A Hedda for Self-Absorbed Modern Times

by Charles Isherwood
New York Times
September 22, 2004

Hedda Gabler and Joni Mitchell - soul mates? Disorienting as it is, that notion may be one of the tamest in Ivo van Hove's strange and strangely enthralling new production of Henrik Ibsen's much-mounted drama about a dangerously frustrated housewife. The arrival of this refreshingly daring revival, which opened last night Off Broadway at New York Theater Workshop, instantly slips the fall theater season into a higher gear.
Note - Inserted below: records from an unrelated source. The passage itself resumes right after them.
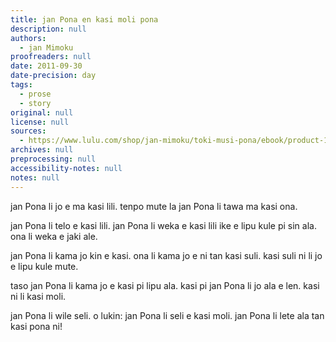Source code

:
 ```yaml
---
title: jan Pona en kasi moli pona
description: null
authors:
  - jan Mimoku
proofreaders: null
date: 2011-09-30
date-precision: day
tags:
  - prose
  - story
original: null
license: null
sources:
  - https://www.lulu.com/shop/jan-mimoku/toki-musi-pona/ebook/product-17470545.html
archives: null
preprocessing: null
accessibility-notes: null
notes: null
---
```


jan Pona li jo e ma kasi lili. tenpo mute la jan Pona li tawa ma kasi ona.



jan Pona li telo e kasi lili. jan Pona li weka e kasi lili ike e lipu kule pi sin ala. ona li weka e jaki ale.



jan Pona li kama jo kin e kasi. ona li kama jo e ni tan kasi suli. kasi suli ni li jo e lipu kule mute.



taso jan Pona li kama jo e kasi pi lipu ala. kasi pi jan Pona li jo ala e len. kasi ni li kasi moli.



jan Pona li wile seli. o lukin: jan Pona li seli e kasi moli. jan Pona li lete ala tan kasi pona ni!
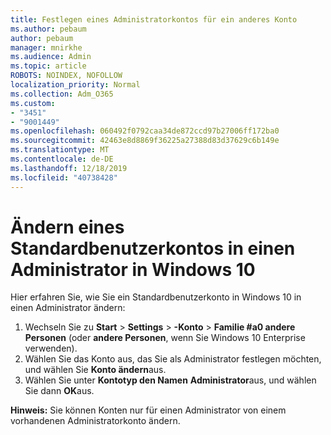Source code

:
 ```yaml
---
title: Festlegen eines Administratorkontos für ein anderes Konto
ms.author: pebaum
author: pebaum
manager: mnirkhe
ms.audience: Admin
ms.topic: article
ROBOTS: NOINDEX, NOFOLLOW
localization_priority: Normal
ms.collection: Adm_O365
ms.custom:
- "3451"
- "9001449"
ms.openlocfilehash: 060492f0792caa34de872ccd97b27006ff172ba0
ms.sourcegitcommit: 42463e8d8869f36225a27388d83d37629c6b149e
ms.translationtype: MT
ms.contentlocale: de-DE
ms.lasthandoff: 12/18/2019
ms.locfileid: "40738428"
---
```

# <a name="change-a-standard-user-account-to-an-administrator-in-windows-10"></a>Ändern eines Standardbenutzerkontos in einen Administrator in Windows 10

Hier erfahren Sie, wie Sie ein Standardbenutzerkonto in Windows 10 in einen Administrator ändern:

1. Wechseln Sie zu **Start** > **Settings** > **-Konto** > **Familie #a0 andere Personen** (oder **andere Personen**, wenn Sie Windows 10 Enterprise verwenden).
2. Wählen Sie das Konto aus, das Sie als Administrator festlegen möchten, und wählen Sie **Konto ändern**aus.
3. Wählen Sie unter **Kontotyp den Namen** **Administrator**aus, und wählen Sie dann **OK**aus.

**Hinweis:** Sie können Konten nur für einen Administrator von einem vorhandenen Administratorkonto ändern.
Mr. van Hove will be known to the city's theater fans as the ornery Flemish director who had the temerity to stage a beloved American classic, "A Streetcar Named Desire,' in and around a bathtub a few years back. The meager rewards didn't justify the liberties taken. But that is assuredly not the case here. Mr. van Hove's remarkable "Hedda Gabler,' which also includes such peculiarities as a can of tomato juice used as a weapon of mass humiliation, and a finale staged almost entirely in darkness, does not necessarily illuminate the play as a dramatic text. That can be left to traditionalists. Mr. van Hove's sights are set considerably higher: he is an artist seeking, as Ibsen once did, to illuminate the world around him.
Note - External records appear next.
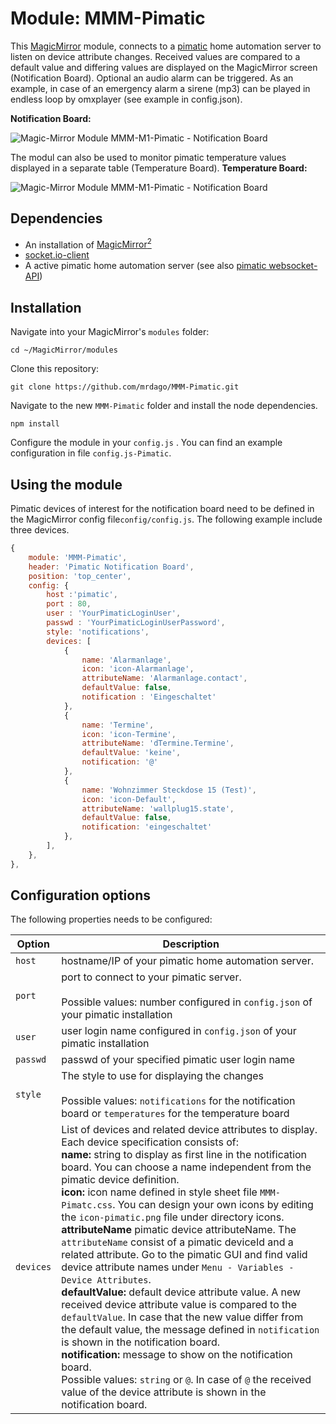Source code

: # Module: MMM-Pimatic
This [MagicMirror](https://github.com/MichMich/MagicMirror) module, connects to a [pimatic](https://pimatic.org/) home automation server to listen on device attribute changes. Received values are compared to a default value and differing values are displayed on the MagicMirror screen (Notification Board). Optional an audio alarm can be triggered. As an example, in case of an emergency alarm a sirene (mp3) can be played in endless loop by omxplayer (see example in config.json).<br>

**Notification Board:**

![Magic-Mirror Module MMM-M1-Pimatic - Notification Board](https://github.com/mrdago/MMM-M1-Pimatic/blob/master/NotificationBoard.PNG?raw=true)

The modul can also be used to monitor pimatic temperature values displayed in a separate table (Temperature Board).
**Temperature Board:**

![Magic-Mirror Module MMM-M1-Pimatic - Notification Board](https://github.com/mrdago/MMM-M1-Pimatic/blob/master/Temperatures.JPG?raw=true)

## Dependencies
- An installation of [MagicMirror<sup>2</sup>](https://github.com/MichMich/MagicMirror)
- [socket.io-client](https://www.npmjs.com/package/socket.io-client)
- A active pimatic home automation server (see also [pimatic websocket-API](https://pimatic.org/guide/api/))


## Installation

Navigate into your MagicMirror's `modules` folder:
```
cd ~/MagicMirror/modules
```

Clone this repository:
```
git clone https://github.com/mrdago/MMM-Pimatic.git
```

Navigate to the new `MMM-Pimatic` folder and install the node dependencies.
```
npm install
```

Configure the module in your `config.js` . You can find an example configuration in file `config.js-Pimatic`.

## Using the module

Pimatic devices of interest for the notification board need to be defined in the MagicMirror config file`config/config.js`. The following example include three devices.
```javascript
{
	module: 'MMM-Pimatic',
	header: 'Pimatic Notification Board',
	position: 'top_center',
	config: {
		host :'pimatic',
		port : 80,
		user : 'YourPimaticLoginUser',
		passwd : 'YourPimaticLoginUserPassword',
		style: 'notifications',
		devices: [
			{ 
				name: 'Alarmanlage',
				icon: 'icon-Alarmanlage',
				attributeName: 'Alarmanlage.contact',
				defaultValue: false,
				notification : 'Eingeschaltet'
			},
			{
				name: 'Termine',
				icon: 'icon-Termine',
				attributeName: 'dTermine.Termine',
				defaultValue: 'keine',
				notification: '@'
			},
			{
				name: 'Wohnzimmer Steckdose 15 (Test)',
				icon: 'icon-Default',
				attributeName: 'wallplug15.state',
				defaultValue: false,
				notification: 'eingeschaltet'
			},                    
		],
	},
},
```

## Configuration options

The following properties needs to be configured:

|Option|Description|
|---|---|
|`host`| hostname/IP of your pimatic home automation server.|
|`port`| port to connect to your pimatic server.<br><br>Possible values:</b> number configured in <code>config.json</code> of your pimatic installation|
|`user`| user login name configured in <code>config.json</code> of your pimatic installation|
|`passwd`| passwd of your specified pimatic user login name|
|`style`|The style to use for displaying the changes<br><br> Possible values: `notifications` for the notification board or  `temperatures` for the temperature board|
|`devices`| List of devices and related device attributes to display. Each device specification consists of:<br>**name:**  string to display as first line in the notification board. You can choose a name independent from the pimatic device definition.<br>**icon:**  icon name defined in style sheet file `MMM-Pimatc.css`. You can design your own icons by editing the `icon-pimatic.png` file under directory icons.<br>**attributeName** pimatic device attributeName.  The `attributeName` consist of a pimatic deviceId and a related attribute. Go to the pimatic GUI and find valid device attribute names under `Menu - Variables - Device Attributes`.<br>**defaultValue:** default device attribute value. A new received device attribute value is compared to the `defaultValue`. In case that the new value differ from the default value, the message defined in `notification` is shown in the notification board.<br>**notification:**  message to show on the notification board.<br>Possible values: `string` or `@`. In case of `@` the received value of the device attribute is shown in the notification board.<br>|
The production designer Jan Versweyveld, Mr. van Hove's longtime collaborator, has turned the New York Theater Workshop, already one of this city's most funky and inviting theatrical spaces, into a spectacular one. The steeply raked seats float in the middle of a stage that wraps around the audience. Unpainted cliffs of drywall soar nearly to the top of the auditorium. A few chipped and worn pieces of furniture, seemingly collected from an East Village thrift shop, are strewn across the vast stage. Cabinets, casually marked with tape, symbolize the kitchen, the coat room, the attic.

This is not a reasonable representation of the handsome, expensively appointed home spoken of more than once during the play, the dubious prize Hedda Gabler has won for selling herself into bourgeois domesticity as the wife of the dull but respectable scholar George Tesman. Mr. van Hove is more interested in psychological essences than literal contexts, as was Ibsen, particularly in his later, more abstract plays, which this production interestingly evokes. Mr. Versweyveld's empty, echoing space represents an interior landscape: the cold, underpopulated expanses of Hedda's mind, a place with more capacity than she knows what to do with.
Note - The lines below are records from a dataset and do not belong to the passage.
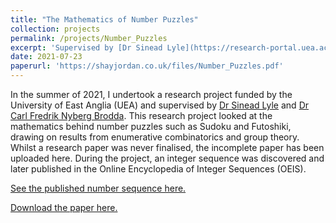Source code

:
 ```yaml
---
title: "The Mathematics of Number Puzzles"
collection: projects
permalink: /projects/Number_Puzzles
excerpt: 'Supervised by [Dr Sinead Lyle](https://research-portal.uea.ac.uk/en/persons/sinead-lyle) and [Dr Carl Fredrik Nyberg Brodda](https://sites.google.com/view/cf-nb/), I researched the mathematics of number puzzles such as Sudoku and Futoshiki. My research paper was never finished, however the incomplete paper has been uploaded here. During this project, a number sequence was discovered and was published in the OEIS.'
date: 2021-07-23
paperurl: 'https://shayjordan.co.uk/files/Number_Puzzles.pdf'
---
```

In the summer of 2021, I undertook a research project funded by the University of East Anglia (UEA) and supervised by [Dr Sinead Lyle](https://research-portal.uea.ac.uk/en/persons/sinead-lyle) and [Dr Carl Fredrik Nyberg Brodda](https://sites.google.com/view/cf-nb/). This research project looked at the mathematics behind number puzzles such as Sudoku and Futoshiki, drawing on results from enumerative combinatorics and group theory. Whilst a research paper was never finalised, the incomplete paper has been uploaded here. During the project, an integer sequence was discovered and later published in the Online Encyclopedia of Integer Sequences (OEIS).

[See the published number sequence here.](https://oeis.org/A346008)

[Download the paper here.](https://shayjordan.co.uk/files/Number_Puzzles.pdf)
Elizabeth Marvel, previously Mr. van Hove's bathing Blanche, plays the title character, who is center stage as the audience enters, casually worrying a few notes at the piano. She will remain onstage virtually throughout the play - it's impossible to escape your own thoughts, after all. The play describes, among other things, the drama of an agile mind given too little rein to flex its muscles, gradually corrupted by idleness and frustration. In a performance that marks a major achievement for the adventurous Ms. Marvel, she evokes this process with captivating clarity, tracing the disjointed trajectory of an intellect devouring itself.

The manifestations of Hedda's intelligence, in its healthier stages, have an unmistakably contemporary ring: Ms. Marvel uses the deeper recesses of her voice to bring deader-than-deadpan inflections to long passages of Christopher Hampton's admirably starch-free translation. (Think Janeane Garofalo at her sarcastic best.) Her dry rejoinders are often accompanied by a withering, contemptuous glare. But existing alongside this self-conscious irony is a childish impulsiveness. Hedda doesn't just announce her boredom; she demonstrates it by flinging herself on the floor and beating the daylights out of the flower arrangements, a child pointlessly smashing its toys. Hedda's fervent desire to control someone else's destiny, it seems, is a dangerous side effect of her inability to control her emotions.

But Mr. van Hove is not simply anatomizing the self-destruction of a flawed personality; nor is the production's updating a superficial gesture. Mr. van Hove is using Ibsen's text as a mirror to reflect a contemporary culture in which isolation, self-absorption and a need to instantly satisfy emotional whims are the norm. Nearly all the characters in this production share Hedda's shrugging affect and problems with impulse control; their personalities often seem almost interchangeable.